It honestly took me a couple of minutes just to understand what the question was asking (maybe it's just me, but I was thinking it was asking the time of a flight from X to Y, and not for the time zone difference). Regardless, you won't see a similar question on the GMAT.
Here, if the planes all go s miles per hour, then because of the wind, going from Y to X the plane will go s+75 mph, and from X to Y it will go s-75 mph.
If there were no time zone difference, then flying from Y to X would take 3.5 hours. But the time changes (the times given are the local times) so it takes 3.5 + t hours, where t is the time difference. Similarly, it takes 10.5 - t hours going the other way.

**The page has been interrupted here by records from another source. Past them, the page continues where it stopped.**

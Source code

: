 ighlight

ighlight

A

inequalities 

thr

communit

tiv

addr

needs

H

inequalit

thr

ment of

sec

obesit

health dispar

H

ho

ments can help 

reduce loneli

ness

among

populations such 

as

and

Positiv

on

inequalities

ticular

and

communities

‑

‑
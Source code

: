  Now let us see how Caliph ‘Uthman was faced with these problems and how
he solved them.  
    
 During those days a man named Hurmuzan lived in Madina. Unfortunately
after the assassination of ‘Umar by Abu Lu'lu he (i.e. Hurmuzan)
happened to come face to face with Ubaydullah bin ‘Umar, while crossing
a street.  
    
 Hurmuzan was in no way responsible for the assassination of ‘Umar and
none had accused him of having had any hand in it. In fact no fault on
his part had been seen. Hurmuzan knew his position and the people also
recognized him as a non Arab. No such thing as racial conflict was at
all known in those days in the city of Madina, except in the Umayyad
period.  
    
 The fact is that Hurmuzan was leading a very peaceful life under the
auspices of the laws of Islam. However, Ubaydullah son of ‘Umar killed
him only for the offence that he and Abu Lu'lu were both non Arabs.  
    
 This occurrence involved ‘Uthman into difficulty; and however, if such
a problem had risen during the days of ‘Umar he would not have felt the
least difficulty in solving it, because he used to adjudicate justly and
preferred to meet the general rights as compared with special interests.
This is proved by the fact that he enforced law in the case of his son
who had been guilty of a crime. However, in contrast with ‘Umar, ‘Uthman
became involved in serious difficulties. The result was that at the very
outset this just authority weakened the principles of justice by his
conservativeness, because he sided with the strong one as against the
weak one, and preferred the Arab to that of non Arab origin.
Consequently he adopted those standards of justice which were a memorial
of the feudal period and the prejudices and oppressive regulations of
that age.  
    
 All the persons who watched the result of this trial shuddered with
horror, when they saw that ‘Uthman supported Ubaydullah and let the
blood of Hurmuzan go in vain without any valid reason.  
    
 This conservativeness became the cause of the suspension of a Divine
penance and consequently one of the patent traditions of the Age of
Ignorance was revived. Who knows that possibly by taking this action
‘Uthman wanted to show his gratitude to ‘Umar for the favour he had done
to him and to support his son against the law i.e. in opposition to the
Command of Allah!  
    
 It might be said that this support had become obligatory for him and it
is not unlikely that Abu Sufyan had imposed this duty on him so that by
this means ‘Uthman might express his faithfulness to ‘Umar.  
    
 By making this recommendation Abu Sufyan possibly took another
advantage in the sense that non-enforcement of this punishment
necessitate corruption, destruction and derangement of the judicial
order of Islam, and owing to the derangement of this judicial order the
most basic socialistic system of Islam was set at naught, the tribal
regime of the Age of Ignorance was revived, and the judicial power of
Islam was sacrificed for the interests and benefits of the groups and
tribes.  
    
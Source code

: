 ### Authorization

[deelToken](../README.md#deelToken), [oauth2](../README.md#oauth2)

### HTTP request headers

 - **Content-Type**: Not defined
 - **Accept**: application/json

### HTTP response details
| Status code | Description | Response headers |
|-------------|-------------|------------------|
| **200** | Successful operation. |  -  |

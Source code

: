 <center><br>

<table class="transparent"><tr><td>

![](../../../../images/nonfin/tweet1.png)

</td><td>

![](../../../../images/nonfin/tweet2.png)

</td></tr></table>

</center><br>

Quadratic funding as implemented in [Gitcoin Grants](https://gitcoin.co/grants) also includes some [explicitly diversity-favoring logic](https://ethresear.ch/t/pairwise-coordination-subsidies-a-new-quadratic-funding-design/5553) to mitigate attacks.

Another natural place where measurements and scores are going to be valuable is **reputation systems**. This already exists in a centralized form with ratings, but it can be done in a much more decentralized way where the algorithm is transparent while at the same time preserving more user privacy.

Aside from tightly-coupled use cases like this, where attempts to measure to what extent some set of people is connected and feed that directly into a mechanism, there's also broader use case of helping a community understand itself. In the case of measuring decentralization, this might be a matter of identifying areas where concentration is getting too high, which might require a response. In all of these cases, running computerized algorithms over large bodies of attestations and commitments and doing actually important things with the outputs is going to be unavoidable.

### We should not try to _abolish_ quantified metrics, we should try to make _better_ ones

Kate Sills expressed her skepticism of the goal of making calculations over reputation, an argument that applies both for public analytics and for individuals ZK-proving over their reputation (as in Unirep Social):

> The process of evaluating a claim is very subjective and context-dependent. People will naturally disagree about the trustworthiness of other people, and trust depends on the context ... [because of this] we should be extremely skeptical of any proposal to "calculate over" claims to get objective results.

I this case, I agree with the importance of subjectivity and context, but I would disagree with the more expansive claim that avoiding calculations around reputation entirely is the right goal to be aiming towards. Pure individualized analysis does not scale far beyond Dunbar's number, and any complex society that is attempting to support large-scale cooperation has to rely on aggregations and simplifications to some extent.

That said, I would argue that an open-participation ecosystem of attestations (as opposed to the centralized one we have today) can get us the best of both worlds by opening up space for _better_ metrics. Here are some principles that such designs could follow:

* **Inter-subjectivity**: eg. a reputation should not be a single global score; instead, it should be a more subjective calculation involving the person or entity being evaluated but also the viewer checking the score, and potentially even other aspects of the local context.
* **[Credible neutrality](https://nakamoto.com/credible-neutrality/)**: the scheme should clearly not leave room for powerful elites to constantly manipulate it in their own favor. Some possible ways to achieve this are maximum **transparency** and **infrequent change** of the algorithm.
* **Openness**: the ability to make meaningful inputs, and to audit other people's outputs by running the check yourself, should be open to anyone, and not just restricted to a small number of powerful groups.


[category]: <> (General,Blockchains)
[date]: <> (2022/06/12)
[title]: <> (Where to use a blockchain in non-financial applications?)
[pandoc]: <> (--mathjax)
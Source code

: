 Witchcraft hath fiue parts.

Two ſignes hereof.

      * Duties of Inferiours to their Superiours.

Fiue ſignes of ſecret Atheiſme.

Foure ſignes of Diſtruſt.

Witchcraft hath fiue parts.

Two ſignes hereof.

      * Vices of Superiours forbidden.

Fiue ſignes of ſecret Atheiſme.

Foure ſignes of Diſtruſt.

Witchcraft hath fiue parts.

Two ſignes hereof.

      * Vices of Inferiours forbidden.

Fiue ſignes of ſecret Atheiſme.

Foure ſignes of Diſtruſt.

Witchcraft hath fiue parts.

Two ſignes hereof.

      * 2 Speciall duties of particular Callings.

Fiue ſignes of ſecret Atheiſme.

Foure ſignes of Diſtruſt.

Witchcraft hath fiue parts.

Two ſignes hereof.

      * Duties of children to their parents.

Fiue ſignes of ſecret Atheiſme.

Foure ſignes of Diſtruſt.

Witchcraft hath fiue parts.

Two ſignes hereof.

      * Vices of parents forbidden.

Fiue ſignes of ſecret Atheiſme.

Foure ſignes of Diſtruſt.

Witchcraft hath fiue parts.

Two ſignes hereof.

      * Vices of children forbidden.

We know also that the total distance is 3600 miles. Since distance = speed*time, for the trip from Y to X, we get this equation:
3600 = (s + 75)(3.5 + t)
and for the trip from X to Y we get this equation:
3600 = (s - 75)(10.5 - t)
Now this algebra doesn't look fun at all, so I'd be looking for a way to avoid it. We know that t is equal to one of the five answer choices, and questions like this are a rare type where backsolving is actually better than solving directly. We can often eliminate some answers quickly; for example, if you imagine plugging in t = 2 into the first equation, we'll get (s + 75)(5.5) on the right side. That would need to multiply to 3600, but 3600 isn't cleanly divisible by 5.5 (it's like dividing 7200 by 11), so there's almost no chance that answer can be right. The numbers will need to divide neatly. Answer D won't work for the same reason, but A, C and E are candidates. If you test answer A, from the first equation you get 3600 = (s + 75)(5), so s + 75 = 720, and s = 645. Then s - 75 = 570, which isn't going to work in the second equation. If you test C, the first equation becomes (s + 75)(6) = 3600, and s + 75 = 600, so s = 525. Checking if that works in the second equation, we get (s - 75)(10.5 - t) = (525 - 75)(10.5 - 2.5) = 450*8 = 3600, which is exactly what we wanted, so C is the right answer.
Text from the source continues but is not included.